The measure (SB 1296) is sponsored by Sen. Jonathan Martin, R-Fort Myers. It would require that public sector labor unions could only be re-certified if they secure at least 50% of all of the employees in the bargaining unit to vote, and that the vote itself wins 50% plus one support. Currently, unions only need a majority of those who voted.
Martin argues there have been times during union recertification votes when only a small percentage of members voted at all.
“If you can’t prove your worth to your own co-workers, you shouldn’t have the ability to force them to become completely silent and centralize the negotiation power to a select few. The select few that somehow got the memo that there was a vote,” said Martin.
“This is not a bill to go after good unions that are fighting the fight for the people in their class,” he added. “This is a bill that only comes into play when the membership in that class doesn’t care enough to be members.”
Although much of the focus of the bill as it made its way through the committee process has been about how it would affect teacher unions, public sector unions representing resident physicians, nurses, sanitation workers, bus drivers, and linemen would all be affected as well.
The bill excludes police, firefighter, and correction officer unions, who tend to vote Republican. However during committee meetings, numerous rank-and-file workers testifying against the bill described themselves as Republicans.
‘A years-long campaign’
The proposal comes three years after the labor movement in Florida took a massive blow, when Gov. DeSantis signed SB 256 into law. That measure required teacher unions and other public sector unions (but not those representing police or firefighters) to stop automatically deducting dues from members’ paychecks, and required that union membership has to constitute 60% of a bargaining unit, an increase from the old threshold of 50%.

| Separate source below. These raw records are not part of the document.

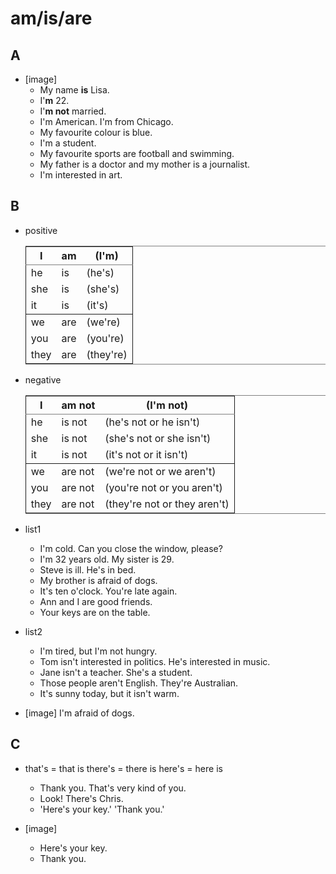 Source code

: 

# am/is/are


## A

-   [image]
    -   My name **is** Lisa.
    -   I'**m** 22.
    -   I'**m not** married.
    -   I'm American. I'm from Chicago.
    -   My favourite colour is blue.
    -   I'm a student.
    -   My favourite sports are football and swimming.
    -   My father is a doctor and my mother is a journalist.
    -   I'm interested in art.


## B

-   positive
    
    <table id="orga162f57" border="2" cellspacing="0" cellpadding="6" rules="groups" frame="hsides">
    
    
    <colgroup>
    <col  class="org-left" />
    
    <col  class="org-left" />
    
    <col  class="org-left" />
    </colgroup>
    <thead>
    <tr>
    <th scope="col" class="org-left">I</th>
    <th scope="col" class="org-left">am</th>
    <th scope="col" class="org-left">(I'm)</th>
    </tr>
    </thead>
    
    <tbody>
    <tr>
    <td class="org-left">he</td>
    <td class="org-left">is</td>
    <td class="org-left">(he's)</td>
    </tr>
    
    
    <tr>
    <td class="org-left">she</td>
    <td class="org-left">is</td>
    <td class="org-left">(she's)</td>
    </tr>
    
    
    <tr>
    <td class="org-left">it</td>
    <td class="org-left">is</td>
    <td class="org-left">(it's)</td>
    </tr>
    </tbody>
    
    <tbody>
    <tr>
    <td class="org-left">we</td>
    <td class="org-left">are</td>
    <td class="org-left">(we're)</td>
    </tr>
    
    
    <tr>
    <td class="org-left">you</td>
    <td class="org-left">are</td>
    <td class="org-left">(you're)</td>
    </tr>
    
    
    <tr>
    <td class="org-left">they</td>
    <td class="org-left">are</td>
    <td class="org-left">(they're)</td>
    </tr>
    </tbody>
    </table>

-   negative
    
    <table id="orgd229a03" border="2" cellspacing="0" cellpadding="6" rules="groups" frame="hsides">
    
    
    <colgroup>
    <col  class="org-left" />
    
    <col  class="org-left" />
    
    <col  class="org-left" />
    </colgroup>
    <thead>
    <tr>
    <th scope="col" class="org-left">I</th>
    <th scope="col" class="org-left">am not</th>
    <th scope="col" class="org-left">(I'm not)</th>
    </tr>
    </thead>
    
    <tbody>
    <tr>
    <td class="org-left">he</td>
    <td class="org-left">is not</td>
    <td class="org-left">(he's not  or he isn't)</td>
    </tr>
    
    
    <tr>
    <td class="org-left">she</td>
    <td class="org-left">is not</td>
    <td class="org-left">(she's not  or she isn't)</td>
    </tr>
    
    
    <tr>
    <td class="org-left">it</td>
    <td class="org-left">is not</td>
    <td class="org-left">(it's not  or it isn't)</td>
    </tr>
    </tbody>
    
    <tbody>
    <tr>
    <td class="org-left">we</td>
    <td class="org-left">are not</td>
    <td class="org-left">(we're not  or we aren't)</td>
    </tr>
    
    
    <tr>
    <td class="org-left">you</td>
    <td class="org-left">are not</td>
    <td class="org-left">(you're not or you aren't)</td>
    </tr>
    
    
    <tr>
    <td class="org-left">they</td>
    <td class="org-left">are not</td>
    <td class="org-left">(they're not or they aren't)</td>
    </tr>
    </tbody>
    </table>

-   list1
    -   I'm cold. Can you close the window, please?
    -   I'm 32 years old. My sister is 29.
    -   Steve is ill. He's in bed.
    -   My brother is afraid of dogs.
    -   It's ten o'clock. You're late again.
    -   Ann and I are good friends.
    -   Your keys are on the table.

-   list2
    -   I'm tired, but I'm not hungry.
    -   Tom isn't interested in politics. He's interested in music.
    -   Jane isn't a teacher. She's a student.
    -   Those people aren't English. They're Australian.
    -   It's sunny today, but it isn't warm.

-   [image] I'm afraid of dogs.


## C

-   that's = that is there's = there is here's = here is
    -   Thank you. That's very kind of you.
    -   Look! There's Chris.
    -   'Here's your key.' 'Thank you.'

-   [image]
    -   Here's your key.
    -   Thank you.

The result is that more than 100 public sector bargaining units in Florida have been decertified as May 2025, leading to an estimated 69,000 workers losing union representation, according to Orlando Weekly reporter McKenna Schueler.
“This is the next step in a years-long campaign to eliminate public sector unions in Florida,” declared Sen. Carlos Guillermo Smith, D-Orlando.
Smith noted that the conservative think tank Freedom Foundation helped pass SB 256 and has been lobbying Florida lawmakers to pass SB 1296. After the law passed in 2023, there have been 209 decertification elections targeting teacher unions in Florida and, in all of them, teachers voted to maintain their unions. The new legislation, he said, was “intended to be the kill shot to finish the job.”
Change in bill language
In its last committee hearing earlier this week, Martin accepted an amendment from Sen. Corey Simon that changed the minimum requirement for recertification to 25% of the bargaining unit. They would then have to approve recertification by 60%.
That locked in Simon’s vote, which was necessary, as the proposal only passed on a 10-8 vote (a tie would have killed the bill).
However, Martin amended the bill Thursday to return it to the requirement that 50% of the entire bargaining unit would have to participate in a vote, with them then approving it by 50%.
Sen. Shevrin Jones, D-Miami Gardens, said that legislative maneuver is what makes people lose faith in the political process.
“When a compromise happens, and it happens in good faith, and then the bill moves back towards the original form, and then we try to be slick and change the language and just doing the same thing, members, we’re not operating in good faith,” he said. “Because if we’re going to change a bill, let’s do it in the open.”
Martin attempted to explain the change in the bill language.
“Those of you who have had to gather votes before and count votes and try to move the numbers around and try to change language,” he said. “That’s exactly what happened in this process. And you’re very familiar with it, because everybody’s done it.”